Linlithgowshire Gazette, Friday 27th November, 1903, p.5.


   FIREMAN INJURED AT INVERKEITH. – An accident befell a Dundee fireman named Ewan at Inverkeilor on Tuesday morning. He was engaged on a special train from Dundee to Bervie, and in the course of some shunting at Inverkeilor his left arm was caught between the buffers of the engine and a carriage. On the train reaching Montrose he was taken to the Infirmary, where it was found that the muscles of the limb had been severely bruised. 

– Montrose Standard, Friday 27th November, 1903, p.4.


   SEVEN sheep were killed by a passing train on Tuesday at a level crossing near Stirling. 

– Falkirk Herald, Saturday 28th November, 1903, p.6.

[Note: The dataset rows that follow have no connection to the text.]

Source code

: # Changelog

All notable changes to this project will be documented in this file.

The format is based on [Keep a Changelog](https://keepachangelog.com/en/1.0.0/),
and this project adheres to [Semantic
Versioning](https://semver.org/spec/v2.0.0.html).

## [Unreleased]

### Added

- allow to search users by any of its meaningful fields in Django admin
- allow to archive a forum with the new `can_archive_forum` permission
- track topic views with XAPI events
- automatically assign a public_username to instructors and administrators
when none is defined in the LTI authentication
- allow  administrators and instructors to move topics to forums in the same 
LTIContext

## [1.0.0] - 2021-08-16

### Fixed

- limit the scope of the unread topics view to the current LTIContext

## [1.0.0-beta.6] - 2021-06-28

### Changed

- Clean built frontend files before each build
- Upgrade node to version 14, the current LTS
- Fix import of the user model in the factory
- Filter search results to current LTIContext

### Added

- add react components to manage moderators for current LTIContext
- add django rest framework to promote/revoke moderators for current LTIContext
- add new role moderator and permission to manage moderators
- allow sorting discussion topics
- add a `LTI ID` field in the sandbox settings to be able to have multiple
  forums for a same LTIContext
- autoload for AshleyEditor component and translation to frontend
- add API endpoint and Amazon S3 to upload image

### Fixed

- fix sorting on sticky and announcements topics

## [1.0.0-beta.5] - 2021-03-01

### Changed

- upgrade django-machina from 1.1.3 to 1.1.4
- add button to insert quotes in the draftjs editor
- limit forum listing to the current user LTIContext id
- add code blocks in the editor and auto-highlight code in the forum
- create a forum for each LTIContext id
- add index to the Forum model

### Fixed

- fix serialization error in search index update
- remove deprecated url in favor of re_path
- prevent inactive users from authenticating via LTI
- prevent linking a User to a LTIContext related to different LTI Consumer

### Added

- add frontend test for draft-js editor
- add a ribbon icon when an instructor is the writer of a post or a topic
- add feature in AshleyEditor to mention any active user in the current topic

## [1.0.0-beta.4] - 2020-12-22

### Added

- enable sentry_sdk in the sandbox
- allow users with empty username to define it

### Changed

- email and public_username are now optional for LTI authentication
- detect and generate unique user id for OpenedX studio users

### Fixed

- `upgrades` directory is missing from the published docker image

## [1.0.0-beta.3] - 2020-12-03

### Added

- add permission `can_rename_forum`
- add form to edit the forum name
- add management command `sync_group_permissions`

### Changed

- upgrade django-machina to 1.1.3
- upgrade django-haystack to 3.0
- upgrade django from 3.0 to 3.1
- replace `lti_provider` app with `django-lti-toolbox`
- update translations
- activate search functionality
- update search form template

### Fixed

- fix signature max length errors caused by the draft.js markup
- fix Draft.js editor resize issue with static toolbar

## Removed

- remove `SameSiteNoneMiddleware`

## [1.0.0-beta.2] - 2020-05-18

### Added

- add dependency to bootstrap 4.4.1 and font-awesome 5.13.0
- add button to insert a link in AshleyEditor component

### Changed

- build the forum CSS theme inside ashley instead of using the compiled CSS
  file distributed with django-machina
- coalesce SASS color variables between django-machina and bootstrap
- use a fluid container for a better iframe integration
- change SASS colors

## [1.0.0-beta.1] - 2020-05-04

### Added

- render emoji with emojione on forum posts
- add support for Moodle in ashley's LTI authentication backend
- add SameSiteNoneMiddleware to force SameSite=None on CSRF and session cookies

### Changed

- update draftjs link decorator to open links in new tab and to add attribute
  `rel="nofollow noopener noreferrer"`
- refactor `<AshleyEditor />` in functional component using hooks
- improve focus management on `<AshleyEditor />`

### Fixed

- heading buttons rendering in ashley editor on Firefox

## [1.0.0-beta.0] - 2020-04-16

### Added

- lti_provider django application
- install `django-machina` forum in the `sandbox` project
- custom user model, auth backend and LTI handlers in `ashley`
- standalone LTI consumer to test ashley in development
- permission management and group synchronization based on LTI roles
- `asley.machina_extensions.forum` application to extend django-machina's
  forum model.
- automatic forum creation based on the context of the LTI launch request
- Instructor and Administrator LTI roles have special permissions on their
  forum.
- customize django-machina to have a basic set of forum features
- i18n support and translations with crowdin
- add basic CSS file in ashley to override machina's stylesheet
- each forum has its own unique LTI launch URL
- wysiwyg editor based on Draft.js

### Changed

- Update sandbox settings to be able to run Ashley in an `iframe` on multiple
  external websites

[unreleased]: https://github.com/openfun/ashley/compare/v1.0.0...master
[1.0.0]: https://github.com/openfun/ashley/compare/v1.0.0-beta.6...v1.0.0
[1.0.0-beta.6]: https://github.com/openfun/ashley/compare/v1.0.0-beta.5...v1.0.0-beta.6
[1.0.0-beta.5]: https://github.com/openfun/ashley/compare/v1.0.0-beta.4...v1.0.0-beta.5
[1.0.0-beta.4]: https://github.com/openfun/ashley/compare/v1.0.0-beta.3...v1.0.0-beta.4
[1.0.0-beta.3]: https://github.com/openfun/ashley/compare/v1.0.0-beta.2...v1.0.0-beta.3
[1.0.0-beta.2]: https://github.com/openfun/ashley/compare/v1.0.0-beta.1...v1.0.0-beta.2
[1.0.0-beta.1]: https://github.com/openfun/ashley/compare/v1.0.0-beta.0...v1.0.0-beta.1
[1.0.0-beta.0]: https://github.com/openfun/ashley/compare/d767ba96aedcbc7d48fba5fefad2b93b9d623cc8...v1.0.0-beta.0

   SHOCKING DEATH ON THE RAILWAY. – On Wednesday morning, on the railway, surfacemen at Markinch going to work they discovered the body of John Rollo, a tailor, lying on the down line near Markinch Station in a shockingly mutilated condition. It is supposed he had laid himself down on the rails on Tuesday night, and had been run over by an express train. The body had been carried a distance by the engine, and besides other terrible injuries the head was completely severed from the body. He was between 60 and 70 years of age. 

– Fife Free Press, & Kirkcaldy Guardian, Saturday 28th November, 1903, p.5.